Além disso, o número de votos vencidos e isolados de Marco Aurélio cresceu com o tempo, diminuindo apenas em momentos em que ele acumulava outras funções, como a presidência do STF. Nunca ficou exatamente claro o motivo de ele ter esse direcionamento, ainda que ele pregue seguir a própria consciência.

“Talvez ele tenha percebido que consegue ser mais produtivo olhando apenas a própria jurisprudência e encontrou benefícios em divergir, então busca razões por preciosismo, como se fosse um ombudsman do Supremo. Ainda, é possível que, ao ser derrotado, ele tem benefícios externos, com uma audiência que não é o colegiado”, avaliou Silva.

Em relação a isso, Marco Aurélio é visto como um ministro midiático e disposto a manifestar sua opinião publicamente. Porém, nos bastidores, tem a política de não “trocar figurinhas” com os colegas antes de votar ou mesmo tomar decisão monocrática relevante.

“Ele é aberto à deliberação e a ser persuadido pelas sustentações orais, tomando voto do relator como ponto de partida. Por outro lado, essa forma de atuar, sem discutir fora dali, faz com que muitas vezes ele decida sozinho”, disse Miguel Godoy, professor de Direito Constitucional da Universidade Federal do Paraná (UFPR), acrescentando que a troca entre ministros pode ser importante e não significa necessariamente combinar votos.

Também há a fidelidade aos próprios entendimentos passados, uma característica de Marco Aurélio. “Assim, o compromisso se torna mais com ele próprio do que com a colegialidade, atuando contra o plenário mesmo quando já está vencido”, afirmou o professor.

Nesse sentido, há posicionamentos do ministro que entram em conflito com que vinha sendo adotado pelo tribunal ou sem discussão prévia.
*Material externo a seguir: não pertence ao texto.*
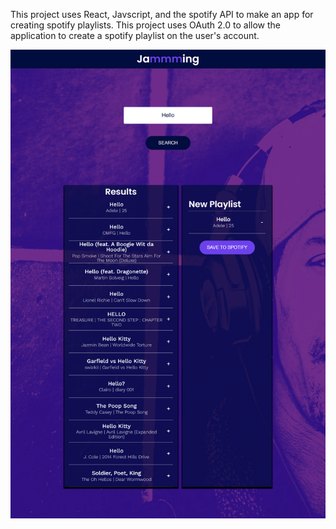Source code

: This project uses React, Javscript, and the spotify API to make an app for creating spotify playlists. This project uses OAuth 2.0 to allow the application to create a spotify playlist on the user's account.

<img src="public/preview.png" width="600">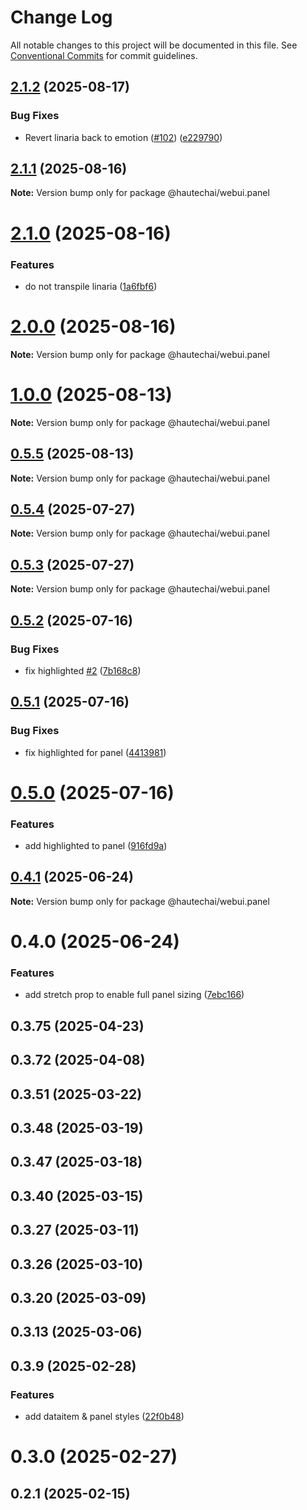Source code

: # Change Log

All notable changes to this project will be documented in this file.
See [Conventional Commits](https://conventionalcommits.org) for commit guidelines.

## [2.1.2](https://github.com/HautechAI/webui/compare/@hautechai/webui.panel@2.1.1...@hautechai/webui.panel@2.1.2) (2025-08-17)

### Bug Fixes

- Revert linaria back to emotion ([#102](https://github.com/HautechAI/webui/issues/102)) ([e229790](https://github.com/HautechAI/webui/commit/e229790dae8eba4b3037bbe41365e5a73ab7f6dc))

## [2.1.1](https://github.com/HautechAI/webui/compare/@hautechai/webui.panel@2.1.0...@hautechai/webui.panel@2.1.1) (2025-08-16)

**Note:** Version bump only for package @hautechai/webui.panel

# [2.1.0](https://github.com/HautechAI/webui/compare/@hautechai/webui.panel@1.0.0...@hautechai/webui.panel@2.1.0) (2025-08-16)

### Features

- do not transpile linaria ([1a6fbf6](https://github.com/HautechAI/webui/commit/1a6fbf6353a0e5028040006b5045170cf83f1ba0))

# [2.0.0](https://github.com/HautechAI/webui/compare/@hautechai/webui.panel@1.0.0...@hautechai/webui.panel@2.0.0) (2025-08-16)

**Note:** Version bump only for package @hautechai/webui.panel

# [1.0.0](https://github.com/HautechAI/webui/compare/@hautechai/webui.panel@0.5.5...@hautechai/webui.panel@1.0.0) (2025-08-13)

**Note:** Version bump only for package @hautechai/webui.panel

## [0.5.5](https://github.com/HautechAI/webui/compare/@hautechai/webui.panel@0.5.4...@hautechai/webui.panel@0.5.5) (2025-08-13)

**Note:** Version bump only for package @hautechai/webui.panel

## [0.5.4](https://github.com/HautechAI/webui/compare/@hautechai/webui.panel@0.5.3...@hautechai/webui.panel@0.5.4) (2025-07-27)

**Note:** Version bump only for package @hautechai/webui.panel

## [0.5.3](https://github.com/HautechAI/webui/compare/@hautechai/webui.panel@0.5.2...@hautechai/webui.panel@0.5.3) (2025-07-27)

**Note:** Version bump only for package @hautechai/webui.panel

## [0.5.2](https://github.com/HautechAI/webui/compare/@hautechai/webui.panel@0.5.1...@hautechai/webui.panel@0.5.2) (2025-07-16)

### Bug Fixes

- fix highlighted [#2](https://github.com/HautechAI/webui/issues/2) ([7b168c8](https://github.com/HautechAI/webui/commit/7b168c83740d0c550404415a2b24c4c4f0157543))

## [0.5.1](https://github.com/HautechAI/webui/compare/@hautechai/webui.panel@0.5.0...@hautechai/webui.panel@0.5.1) (2025-07-16)

### Bug Fixes

- fix highlighted for panel ([4413981](https://github.com/HautechAI/webui/commit/4413981efc9a4f440eca067e23137aab621a030d))

# [0.5.0](https://github.com/HautechAI/webui/compare/@hautechai/webui.panel@0.4.1...@hautechai/webui.panel@0.5.0) (2025-07-16)

### Features

- add highlighted to panel ([916fd9a](https://github.com/HautechAI/webui/commit/916fd9aac6da31c3c8e9648c4499c0b4dfc9098b))

## [0.4.1](https://github.com/HautechAI/webui/compare/@hautechai/webui.panel@0.4.0...@hautechai/webui.panel@0.4.1) (2025-06-24)

**Note:** Version bump only for package @hautechai/webui.panel

# 0.4.0 (2025-06-24)

### Features

- add stretch prop to enable full panel sizing ([7ebc166](https://github.com/HautechAI/webui/commit/7ebc166c4cea1147cfee9a3b4003e33e5f80a195))

## 0.3.75 (2025-04-23)

## 0.3.72 (2025-04-08)

## 0.3.51 (2025-03-22)

## 0.3.48 (2025-03-19)

## 0.3.47 (2025-03-18)

## 0.3.40 (2025-03-15)

## 0.3.27 (2025-03-11)

## 0.3.26 (2025-03-10)

## 0.3.20 (2025-03-09)

## 0.3.13 (2025-03-06)

## 0.3.9 (2025-02-28)

### Features

- add dataitem & panel styles ([22f0b48](https://github.com/HautechAI/webui/commit/22f0b486f42072ec417685d3e7670d0be6407da9))

# 0.3.0 (2025-02-27)

## 0.2.1 (2025-02-15)
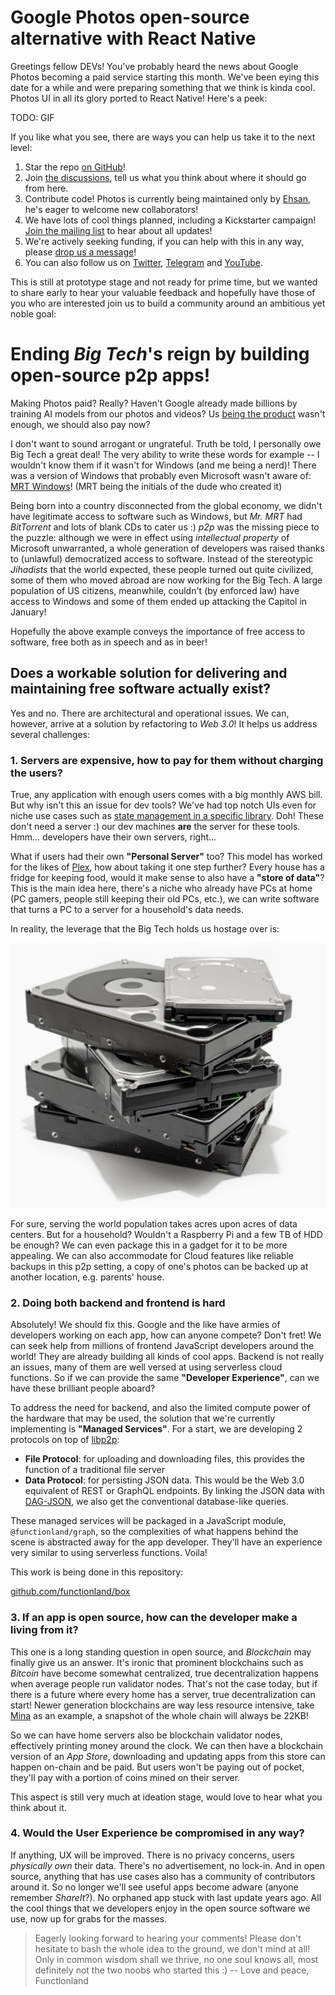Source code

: # Google Photos open-source alternative with React Native

Greetings fellow DEVs! You've probably heard the news about Google Photos
becoming a paid service starting this month. We've been eying this date for a
while and were preparing something that we think is kinda cool. Photos UI in
all its glory ported to React Native! Here's a peek:

TODO: GIF

If you like what you see, there are ways you can help us take it to the next
level:

1. Star the repo [on GitHub](https://github.com/functionland/photos)!
2. Join [the discussions](https://github.com/functionland/photos/discussions),
tell us what you think about where it should go from here.
3. Contribute code! Photos is currently being maintained only by
[Ehsan](https://github.com/ehsan6sha), he's eager to welcome new collaborators!
4. We have lots of cool things planned, including a Kickstarter campaign!
[Join the mailing list](https://groups.google.com/g/functionland)
to hear about all updates!
5. We're actively seeking funding, if you can help with this in any way, please
[drop us a message](mailto:keyvan.m.sadeghi@gmail.com)!
6. You can also follow us on
[Twitter](https://twitter.com/functionland),
[Telegram](https://t.me/functionland) and
[YouTube](https://www.youtube.com/channel/UCAyjxikGGQTcJvjrhZyYhpA).

This is still at prototype stage and not ready for prime time, but we wanted to
share early to hear your valuable feedback and hopefully have those of you who
are interested join us to build a community around an ambitious yet noble goal:

# Ending *Big Tech*'s reign by building open-source **p2p** apps!

Making Photos paid? Really? Haven't Google already made billions by training AI
models from our photos and videos? Us
[being the product](https://www.netflix.com/title/81254224) wasn't enough, we
should also pay now?

I don't want to sound arrogant or ungrateful. Truth be told, I personally owe
Big Tech a great deal! The very ability to write these words for example -- I
wouldn't know them if it wasn't for Windows (and me being a nerd)! There was a
version of Windows that probably even Microsoft wasn't aware of:
[MRT Windows](https://www.shouldiremoveit.com/MRT-Windows-XP-Farsi-Interface-Pack-24170-program.aspx)!
(MRT being the initials of the dude who created it)

Being born into a country disconnected from the global economy, we didn't have
legitimate access to software such as Windows, but *Mr. MRT* had *BitTorrent*
and lots of blank CDs to cater us :) *p2p* was the missing piece to the puzzle:
although we were in effect using *intellectual property* of Microsoft
unwarranted, a whole generation of developers was raised thanks to (unlawful)
democratized access to software.
Instead of the stereotypic *Jihadists* that the world expected, these people
turned out quite civilized, some of them who moved abroad are now working for
the Big Tech. A large population of US citizens, meanwhile, couldn't (by
enforced law) have access to Windows and some of them ended up attacking the
Capitol in January!

Hopefully the above example conveys the importance of free access to software,
free both as in speech and as in beer!

## Does a workable solution for delivering and maintaining free software actually exist?

Yes and no. There are architectural and operational issues. We can, however,
arrive at a solution by refactoring to *Web 3.0*! It helps us address several
challenges:

### 1. Servers are expensive, how to pay for them without charging the users?

True, any application with enough users comes with a big monthly AWS bill.
But why isn't this an issue for dev tools? We've had top notch UIs even
for niche use cases such as
[state management in a specific library](https://github.com/tannerlinsley/react-query-devtools).
Doh! These don't need a server :) our dev machines **are** the server for these
tools. Hmm... developers have their own servers, right...

What if users had their own **"Personal Server"** too? This model has worked
for the likes of [Plex](https://www.plex.tv/), how about taking it one step
further? Every house has a fridge for keeping food, would it make sense
to also have a **"store of data"**? This is the main idea here, there's a niche
who already have PCs at home (PC gamers, people still keeping their old PCs,
etc.), we can write software that turns a PC to a server for a household's data
needs.

In reality, the leverage that the Big Tech holds us hostage over is:

![HDD pile](./PileHDD.png "Pile of HDDs")

For sure, serving the world population takes acres upon acres of data centers.
But for a household? Wouldn't a Raspberry Pi and a few TB of HDD be enough? We
can even package this in a gadget for it to be more appealing. We can also
accommodate for Cloud features like reliable backups in this p2p setting, a
copy of one's photos can be backed up at another location, e.g. parents' house.

### 2. Doing both backend and frontend is hard

Absolutely! We should fix this. Google and the like have armies of developers
working on each app, how can anyone compete? Don't fret! We can seek help from
millions of frontend JavaScript developers around the world! They are already
building all kinds of cool apps. Backend is not really an issues, many of them
are well versed at using serverless cloud functions. So if we can provide the
same **"Developer Experience"**, can we have these brilliant people aboard?

To address the need for backend, and also the limited compute power of the
hardware that may be used, the solution that we're currently implementing is
**"Managed Services"**. For a start, we are developing 2 protocols on top of
[libp2p](https://libp2p.io/):

* **File Protocol**: for uploading and downloading files, this provides the function
of a traditional file server
* **Data Protocol**: for persisting JSON data. This would be the Web 3.0
equivalent of REST or GraphQL endpoints. By linking the JSON data with
[DAG-JSON](https://specs.ipld.io/block-layer/codecs/dag-json), we also get the
conventional database-like queries.

These managed services will be packaged in a JavaScript module,
`@functionland/graph`, so the complexities of what happens behind the scene is
abstracted away for the app developer. They'll have an experience very similar
to using serverless functions. Voila!

This work is being done in this repository:

[github.com/functionland/box](https://github.com/functionland/box)

### 3. If an app is open source, how can the developer make a living from it?

This one is a long standing question in open source, and *Blockchain* may
finally give us an answer. It's ironic that prominent blockchains such as
*Bitcoin* have become somewhat centralized, true decentralization happens when
average people run validator nodes. That's not the case today, but if there is
a future where every home has a server, true decentralization can start! Newer
generation blockchains are way less resource intensive, take
[Mina](https://minaprotocol.com/) as an example, a snapshot of the whole chain
will always be 22KB! 

So we can have home servers also be blockchain validator nodes, effectively
printing money around the clock. We can then have a blockchain version of
an *App Store*, downloading and updating apps from this store can happen
on-chain and be paid. But users won't be paying out of pocket, they'll
pay with a portion of coins mined on their server.

This aspect is still very much at ideation stage, would love to hear what you
think about it.

### 4. Would the User Experience be compromised in any way?

If anything, UX will be improved. There is no privacy concerns, users
*physically own* their data. There's no advertisement, no lock-in. And in open
source, anything that has use cases also has a community of contributors around
it. So no longer we'll see useful apps become adware (anyone remember
*ShareIt*?). No orphaned app stuck with last update years ago. All the cool
things that we developers enjoy in the open source software we use, now up for
grabs for the masses.

> Eagerly looking forward to hearing your comments! Please don't hesitate to
bash the whole idea to the ground, we don't mind at all! Only in common wisdom
shall we thrive, no one soul knows all, most definitely not the two noobs who
started this :) -- Love and peace, Functionland
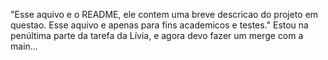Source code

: "Esse aquivo e o README, ele contem uma breve descricao do projeto em questao. Esse aquivo e apenas para fins academicos e testes." 
Estou na penúltima parte da tarefa da Lívia, e agora devo fazer um merge com a main...
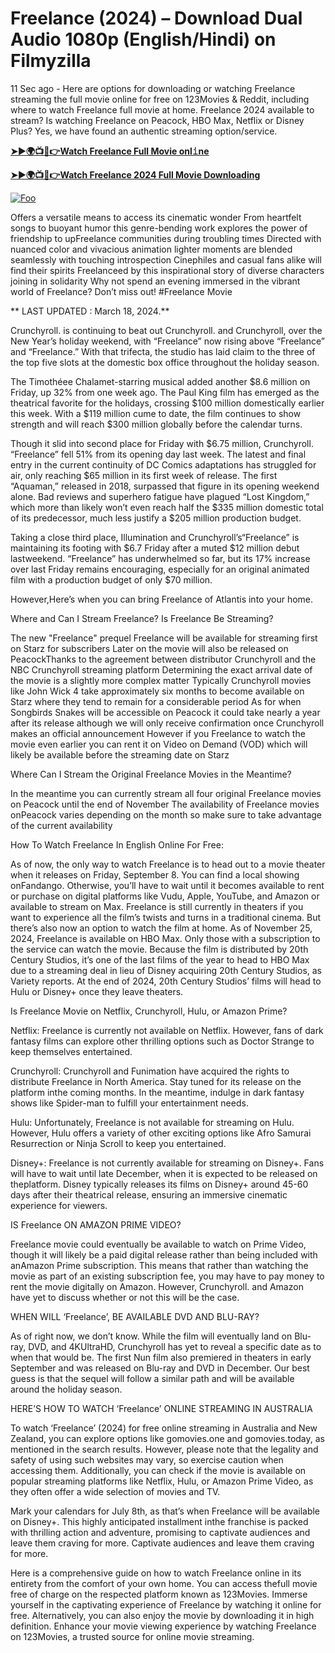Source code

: # Freelance (2024) – Download Dual Audio 1080p (English/Hindi) on Filmyzilla

11 Sec ago - Here are options for downloading or watching Freelance streaming the full movie online for free on 123Movies & Reddit, including where to watch Freelance full movie at home. Freelance 2024 available to stream? Is watching Freelance on Peacock, HBO Max, Netflix or Disney Plus? Yes, we have found an authentic streaming option/service.


[**➤►🌍📺📱👉Watch Freelance Full Movie onl𝚒ne**](https://bit.ly/Most-popular-Movies)

[**➤►🌍📺📱👉Watch Freelance 2024 Full Movie Downloading**](https://bit.ly/Most-popular-Movies)

[![Foo](https://static.wixstatic.com/media/b249f9_adac8f70fb3f45b88691696c77de18f3~mv2.gif)](https://bit.ly/Most-popular-Movies)


Offers a versatile means to access its cinematic wonder From heartfelt songs to buoyant humor this genre-bending work explores the power of friendship to upFreelance communities during troubling times Directed with nuanced color and vivacious animation lighter moments are blended seamlessly with touching introspection Cinephiles and casual fans alike will find their spirits Freelanceed by this inspirational story of diverse characters joining in solidarity Why not spend an evening immersed in the vibrant world of Freelance? Don’t miss out! #Freelance Movie

** LAST UPDATED : March 18, 2024.**

Crunchyroll. is continuing to beat out Crunchyroll. and Crunchyroll, over the New Year’s holiday weekend, with “Freelance” now rising above “Freelance” and “Freelance.” With that trifecta, the studio has laid claim to the three of the top five slots at the domestic box office throughout the holiday season.

The Timothéee Chalamet-starring musical added another $8.6 million on Friday, up 32% from one week ago. The Paul King film has emerged as the theatrical favorite for the holidays, crossing $100 million domestically earlier this week. With a $119 million cume to date, the film continues to show strength and will reach $300 million globally before the calendar turns.

Though it slid into second place for Friday with $6.75 million, Crunchyroll. “Freelance” fell 51% from its opening day last week. The latest and final entry in the current continuity of DC Comics adaptations has struggled for air, only reaching $65 million in its first week of release. The first “Aquaman,” released in 2018, surpassed that figure in its opening weekend alone. Bad reviews and superhero fatigue have plagued “Lost Kingdom,” which more than likely won’t even reach half the $335 million domestic total of its predecessor, much less justify a $205 million production budget.

Taking a close third place, Illumination and Crunchyroll’s“Freelance” is maintaining its footing with $6.7 Friday after a muted $12 million debut lastweekend. “Freelance” has underwhelmed so far, but its 17% increase over last Friday remains encouraging, especially for an original animated film with a production budget of only $70 million.

However,Here’s when you can bring Freelance of Atlantis into your home.

Where and Can I Stream Freelance? Is Freelance Be Streaming?

The new "Freelance" prequel Freelance will be available for streaming first on Starz for subscribers Later on the movie will also be released on PeacockThanks to the agreement between distributor Crunchyroll and the NBC Crunchyroll streaming platform Determining the exact arrival date of the movie is a slightly more complex matter Typically Crunchyroll movies like John Wick 4 take approximately six months to become available on Starz where they tend to remain for a considerable period As for when Songbirds Snakes will be accessible on Peacock it could take nearly a year after its release although we will only receive confirmation once Crunchyroll makes an official announcement However if you Freelance to watch the movie even earlier you can rent it on Video on Demand (VOD) which will likely be available before the streaming date on Starz

Where Can I Stream the Original Freelance Movies in the Meantime?

In the meantime you can currently stream all four original Freelance movies on Peacock until the end of November The availability of Freelance movies onPeacock varies depending on the month so make sure to take advantage of the current availability

How To Watch Freelance In English Online For Free:

As of now, the only way to watch Freelance is to head out to a movie theater when it releases on Friday, September 8. You can find a local showing onFandango. Otherwise, you’ll have to wait until it becomes available to rent or purchase on digital platforms like Vudu, Apple, YouTube, and Amazon or available to stream on Max. Freelance is still currently in theaters if you want to experience all the film’s twists and turns in a traditional cinema. But there’s also now an option to watch the film at home. As of November 25, 2024, Freelance is available on HBO Max. Only those with a subscription to the service can watch the movie. Because the film is distributed by 20th Century Studios, it’s one of the last films of the year to head to HBO Max due to a streaming deal in lieu of Disney acquiring 20th Century Studios, as Variety reports. At the end of 2024, 20th Century Studios’ films will head to Hulu or Disney+ once they leave theaters.

Is Freelance Movie on Netflix, Crunchyroll, Hulu, or Amazon Prime?

Netflix: Freelance is currently not available on Netflix. However, fans of dark fantasy films can explore other thrilling options such as Doctor Strange to keep themselves entertained.

Crunchyroll: Crunchyroll and Funimation have acquired the rights to distribute Freelance in North America. Stay tuned for its release on the platform inthe coming months. In the meantime, indulge in dark fantasy shows like Spider-man to fulfill your entertainment needs.

Hulu: Unfortunately, Freelance is not available for streaming on Hulu. However, Hulu offers a variety of other exciting options like Afro Samurai Resurrection or Ninja Scroll to keep you entertained.

Disney+: Freelance is not currently available for streaming on Disney+. Fans will have to wait until late December, when it is expected to be released on theplatform. Disney typically releases its films on Disney+ around 45-60 days after their theatrical release, ensuring an immersive cinematic experience for viewers.

IS Freelance ON AMAZON PRIME VIDEO?

Freelance movie could eventually be available to watch on Prime Video, though it will likely be a paid digital release rather than being included with anAmazon Prime subscription. This means that rather than watching the movie as part of an existing subscription fee, you may have to pay money to rent the movie digitally on Amazon. However, Crunchyroll. and Amazon have yet to discuss whether or not this will be the case.

WHEN WILL ‘Freelance’, BE AVAILABLE DVD AND BLU-RAY?

As of right now, we don’t know. While the film will eventually land on Blu-ray, DVD, and 4KUltraHD, Crunchyroll has yet to reveal a specific date as to when that would be. The first Nun film also premiered in theaters in early September and was released on Blu-ray and DVD in December. Our best guess is that the sequel will follow a similar path and will be available around the holiday season.

HERE’S HOW TO WATCH ‘Freelance’ ONLINE STREAMING IN AUSTRALIA

To watch ‘Freelance’ (2024) for free online streaming in Australia and New Zealand, you can explore options like gomovies.one and gomovies.today, as mentioned in the search results. However, please note that the legality and safety of using such websites may vary, so exercise caution when accessing them. Additionally, you can check if the movie is available on popular streaming platforms like Netflix, Hulu, or Amazon Prime Video, as they often offer a wide selection of movies and TV.

Mark your calendars for July 8th, as that’s when Freelance will be available on Disney+. This highly anticipated installment inthe franchise is packed with thrilling action and adventure, promising to captivate audiences and leave them craving for more. Captivate audiences and leave them craving for more.

Here is a comprehensive guide on how to watch Freelance online in its entirety from the comfort of your own home. You can access thefull movie free of charge on the respected platform known as 123Movies. Immerse yourself in the captivating experience of Freelance by watching it online for free. Alternatively, you can also enjoy the movie by downloading it in high definition. Enhance your movie viewing experience by watching Freelance on 123Movies, a trusted source for online movie streaming.
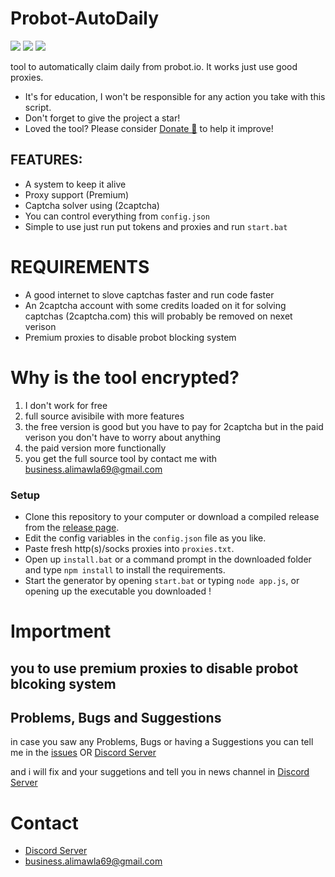 # Probot-AutoDaily
  <a href="https://github.com/alimawla69/Probot-AutoDaily/"><img src="https://img.shields.io/github/last-commit/alimawla69/Probot-AutoDaily?style=flat" /></a>
  <a href="https://github.com/Probot-AutoDaily/stargazers"><img src="https://img.shields.io/github/stars/alimawla69/Probot-AutoDaily?style=flat" /></a>
  <a href="https://github.com/Probot-AutoDaily"><img src="https://visitor-badge.laobi.icu/badge?page_id=alimawla69.Probot-AutoDaily" /></a>
 
 tool to automatically claim daily from probot.io.
 It works just use good proxies.

* It's for education, I won't be responsible for any action you take with this script.
* Don't forget to give the project a star!
* Loved the tool? Please consider [Donate 💸](https://www.patreon.com/alimawla69) to help it improve!
## FEATURES:
- A system to keep it alive
- Proxy support (Premium)
- Captcha solver using (2captcha)
- You can control everything from `config.json`
- Simple to use just run put tokens and proxies and run `start.bat`

# REQUIREMENTS
- A good internet to slove captchas faster and run code faster
- An 2captcha account with some credits loaded on it for solving captchas (2captcha.com) this will probably be removed on nexet verison 
- Premium proxies to disable probot blocking system

# Why is the tool encrypted?
1. I don't work for free 
2. full source avisibile with more features
3. the free version is good but you have to pay for 2captcha but in the paid verison you don't have to worry about anything
4. the paid version more functionally
5. you get the full source tool by contact me with business.alimawla69@gmail.com

### Setup
* Clone this repository to your computer or download a compiled release from the [release page](https://github.com/alimawla69/Probot-AutoDaily/releases).
* Edit the config variables in the `config.json` file as you like.
* Paste fresh http(s)/socks proxies into `proxies.txt`.
* Open up `install.bat` or a command prompt in the downloaded folder and type `npm install` to install the requirements.
* Start the generator by opening `start.bat` or typing `node app.js`, or opening up the executable you downloaded !

# Importment
## you to use premium proxies to disable probot blcoking system

## Problems, Bugs and Suggestions

in case you saw any Problems, Bugs or having a Suggestions you can  tell me in the [issues](https://github.com/alimawla69/Probot-AutoDaily/issues/new) OR [Discord Server](https://discord.gg/HFZRWUC)

and i will fix and your suggetions and tell you in news channel in [Discord Server](https://discord.gg/HFZRWUC)

# Contact
- [Discord Server](https://discord.gg/HFZRWUC)
- [business.alimawla69@gmail.com](mailto:business.alimawla69@gmail.com)
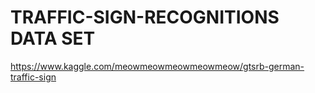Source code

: # TRAFFIC-SIGN-RECOGNITIONS DATA SET
https://www.kaggle.com/meowmeowmeowmeowmeow/gtsrb-german-traffic-sign
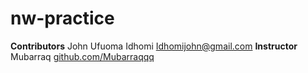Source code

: # nw-practice
**Contributors**
John Ufuoma Idhomi
[Idhomijohn@gmail.com](mailto:Idhomijohn@gmail.com)
**Instructor**
Mubarraq
<a href="mailto:github.com/Mubarraqqq">github.com/Mubarraqqq</a>
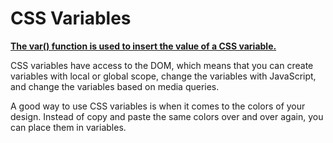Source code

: <h1>CSS Variables</h1>

<b><u>The var() function is used to insert the value of a CSS variable.</b></u>

CSS variables have access to the DOM, which means that you can create variables with local or global scope, change the variables with JavaScript, and change the variables based on media queries.

A good way to use CSS variables is when it comes to the colors of your design. Instead of copy and paste the same colors over and over again, you can place them in variables.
Em duas ocasiões, por exemplo, tomou decisões liminares às vésperas do recesso, em relação à prisão antes de condenação em segunda instância, em 2018, e ao aborto de anencefálicos, em 2004.

Ao mesmo tempo em que é o ministro mais divergente, é um dos que participam mais ativamente em votos. “É um dos ministros mais autênticos no plenário virtual. Ele participa pessoalmente de todos os seus votos. É o único que fundamenta todos os votos no plenário virtual. Isso é um diferencial”, disse a advogada Damares Medina, especializada em contencioso constitucional.

Ela destaca que o volume de decisões julgadas pelos ministros do STF ultrapassam grandes discussões em colegiado. “No ano passado, Marco Aurélio julgou 8 mil processos. É uma decisão a cada 12 minutos. Temos, cada vez mais,  um Supremo invisível nas demais decisões, que não no controle abstrato. Se tiramos esse recorte, há decisões com fio condutor muito consistente”, afirmou.